I don't, by the way, think the argument against gay marriage based on gay promiscuity works either. ...Why should a committed, monogamous gay couple be refused marriage simply because other gay couples would be less faithful than they? ...
more

[Eve notes: Wow, I can't remember another time when I've disagreed with every paragraph of a Ponnuru post! More soon....]

DO CHILDREN NEED A MOTHER AND A FATHER? Justin Katz replies to Mark Miller

(at Katz's blog. Eve notes that it's hard to excerpt this post due to inevitable formating issues, so you might want to just go read it.)

...Unfortunately, I think the post by Mark Miller on Marriage Debate that I just came across misses a few central distinctions. Indeed, it seems to me to point to some shifting of logical threads that is endemic in this debate.

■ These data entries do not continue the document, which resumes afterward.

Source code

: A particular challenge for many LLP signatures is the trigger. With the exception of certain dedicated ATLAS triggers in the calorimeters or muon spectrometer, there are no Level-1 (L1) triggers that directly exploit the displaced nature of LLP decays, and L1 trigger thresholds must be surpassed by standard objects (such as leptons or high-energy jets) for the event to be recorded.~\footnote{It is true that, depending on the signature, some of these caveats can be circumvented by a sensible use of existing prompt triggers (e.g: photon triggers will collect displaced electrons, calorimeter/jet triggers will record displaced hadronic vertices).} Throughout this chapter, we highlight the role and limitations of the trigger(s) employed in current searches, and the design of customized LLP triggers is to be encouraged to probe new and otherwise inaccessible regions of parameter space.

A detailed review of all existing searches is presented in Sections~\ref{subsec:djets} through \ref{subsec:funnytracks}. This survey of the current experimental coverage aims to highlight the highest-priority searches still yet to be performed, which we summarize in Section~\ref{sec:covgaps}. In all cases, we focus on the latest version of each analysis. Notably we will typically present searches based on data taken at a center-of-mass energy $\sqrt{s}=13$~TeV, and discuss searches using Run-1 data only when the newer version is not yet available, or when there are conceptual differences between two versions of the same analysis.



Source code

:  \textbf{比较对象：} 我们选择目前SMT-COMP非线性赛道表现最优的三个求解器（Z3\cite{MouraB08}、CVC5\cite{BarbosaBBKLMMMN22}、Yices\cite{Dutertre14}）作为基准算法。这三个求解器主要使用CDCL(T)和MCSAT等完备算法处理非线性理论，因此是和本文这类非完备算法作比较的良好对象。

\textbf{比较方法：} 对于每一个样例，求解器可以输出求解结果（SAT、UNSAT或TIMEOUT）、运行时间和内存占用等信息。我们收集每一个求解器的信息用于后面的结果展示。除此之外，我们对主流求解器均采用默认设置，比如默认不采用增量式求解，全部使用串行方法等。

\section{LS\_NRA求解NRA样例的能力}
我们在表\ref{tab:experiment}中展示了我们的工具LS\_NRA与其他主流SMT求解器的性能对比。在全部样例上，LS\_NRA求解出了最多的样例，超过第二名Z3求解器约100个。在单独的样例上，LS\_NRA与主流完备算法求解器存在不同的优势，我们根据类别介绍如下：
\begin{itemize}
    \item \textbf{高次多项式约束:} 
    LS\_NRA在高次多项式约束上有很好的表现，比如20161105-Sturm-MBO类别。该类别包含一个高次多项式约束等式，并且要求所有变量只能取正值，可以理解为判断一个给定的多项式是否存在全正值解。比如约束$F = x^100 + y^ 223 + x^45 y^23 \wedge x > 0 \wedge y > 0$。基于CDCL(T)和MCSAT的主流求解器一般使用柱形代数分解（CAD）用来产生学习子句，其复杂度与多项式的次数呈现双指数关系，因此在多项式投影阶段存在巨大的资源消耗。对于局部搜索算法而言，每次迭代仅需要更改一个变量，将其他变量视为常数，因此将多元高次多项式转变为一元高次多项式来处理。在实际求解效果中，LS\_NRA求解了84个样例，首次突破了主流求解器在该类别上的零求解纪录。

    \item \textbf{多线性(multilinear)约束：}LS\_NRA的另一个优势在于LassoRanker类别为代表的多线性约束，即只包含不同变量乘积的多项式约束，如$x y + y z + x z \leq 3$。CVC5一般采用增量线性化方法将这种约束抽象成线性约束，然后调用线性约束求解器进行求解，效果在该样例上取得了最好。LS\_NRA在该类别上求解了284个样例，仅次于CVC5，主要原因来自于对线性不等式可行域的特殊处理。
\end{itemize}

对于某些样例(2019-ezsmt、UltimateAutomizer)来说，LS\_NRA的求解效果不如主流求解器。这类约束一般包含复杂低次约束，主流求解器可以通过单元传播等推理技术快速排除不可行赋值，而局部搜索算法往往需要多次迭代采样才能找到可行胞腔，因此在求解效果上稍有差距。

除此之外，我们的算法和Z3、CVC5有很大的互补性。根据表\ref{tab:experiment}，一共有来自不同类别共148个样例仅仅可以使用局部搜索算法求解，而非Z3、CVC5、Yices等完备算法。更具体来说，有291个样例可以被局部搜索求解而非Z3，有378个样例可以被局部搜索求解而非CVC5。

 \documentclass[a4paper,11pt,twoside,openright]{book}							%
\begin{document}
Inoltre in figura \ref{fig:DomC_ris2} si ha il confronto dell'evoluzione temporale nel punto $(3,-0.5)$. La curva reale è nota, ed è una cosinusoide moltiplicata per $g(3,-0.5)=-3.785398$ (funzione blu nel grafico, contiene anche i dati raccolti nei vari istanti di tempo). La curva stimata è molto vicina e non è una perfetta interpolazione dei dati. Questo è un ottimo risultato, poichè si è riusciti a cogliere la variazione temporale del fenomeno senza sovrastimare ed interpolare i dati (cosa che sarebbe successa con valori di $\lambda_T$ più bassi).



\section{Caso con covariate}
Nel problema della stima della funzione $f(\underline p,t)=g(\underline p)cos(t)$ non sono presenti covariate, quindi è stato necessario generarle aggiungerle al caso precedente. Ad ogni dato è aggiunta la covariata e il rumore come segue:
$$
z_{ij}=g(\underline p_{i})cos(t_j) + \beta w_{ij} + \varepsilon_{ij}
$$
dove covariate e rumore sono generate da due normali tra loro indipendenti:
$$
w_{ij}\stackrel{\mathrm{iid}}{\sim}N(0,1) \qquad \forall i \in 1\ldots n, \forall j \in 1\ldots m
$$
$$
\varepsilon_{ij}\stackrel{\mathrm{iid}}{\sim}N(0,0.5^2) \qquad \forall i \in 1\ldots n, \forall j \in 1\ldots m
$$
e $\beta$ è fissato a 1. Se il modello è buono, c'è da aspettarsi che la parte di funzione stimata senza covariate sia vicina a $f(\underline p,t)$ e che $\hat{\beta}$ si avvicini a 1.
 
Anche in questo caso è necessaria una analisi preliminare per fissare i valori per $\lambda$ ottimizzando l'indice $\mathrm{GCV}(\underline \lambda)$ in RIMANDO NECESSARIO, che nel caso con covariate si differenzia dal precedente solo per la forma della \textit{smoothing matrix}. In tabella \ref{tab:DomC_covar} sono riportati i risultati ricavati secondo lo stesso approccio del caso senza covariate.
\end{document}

...Obviously, the damage done by tearing from one parent a child who has already experienced the loss of the other parent would dwarf any benefit that there might be to placing that child in a two-parent home. Frankly, I'm a little surprised that Mr. Miller would even think this comparable to Mr. Bianco's examples.

...Bianco's comment has to do with whether children whose parents are in stable gay relationships are more likely to be gay, which is an outcome for the child that, to the extent that it is a possibility, may or may not be related to other factors of the child's well-being (all of which are relative to their probable state in different circumstances, such as an orphanage). The studies mentioned by Miller have to do with the actual stability of the parents' relationship, which is an entirely separate (and probably more important) factor.

more

SAME-SEX PARENTING: Ben Bateman replies to Michael Triplett and Mike Pignatello

[Ben Bateman is an attorney in Amarillo, Texas.]

Michael Triplett criticizes the "utopian fantasy" of every child being raised by a mother and father, then uses its impossibility as an argument for SSM. Mike Pignatello makes essentially the same argument by comparing childrearing by single hetero parents to childrearing by gay couples.

The argument in essence is, "Ideal X is unattainable, therefore we should not hold X as an ideal." This syllogism is an attack on the very concept of a moral ideal, and ultimately on the idea of morality itself.

Those who propose this fallacy do so selectively. Will they argue that we can't stop people from smoking, therefore we should stop discouraging them from smoking? That we can't stop people from using drugs, so we shouldn't try to stop them?

Many people have their favorite versions of this argument, but no one applies it universally because it's fundamentally absurd. It's only a useful way to destroy the other fellow's moral ideals.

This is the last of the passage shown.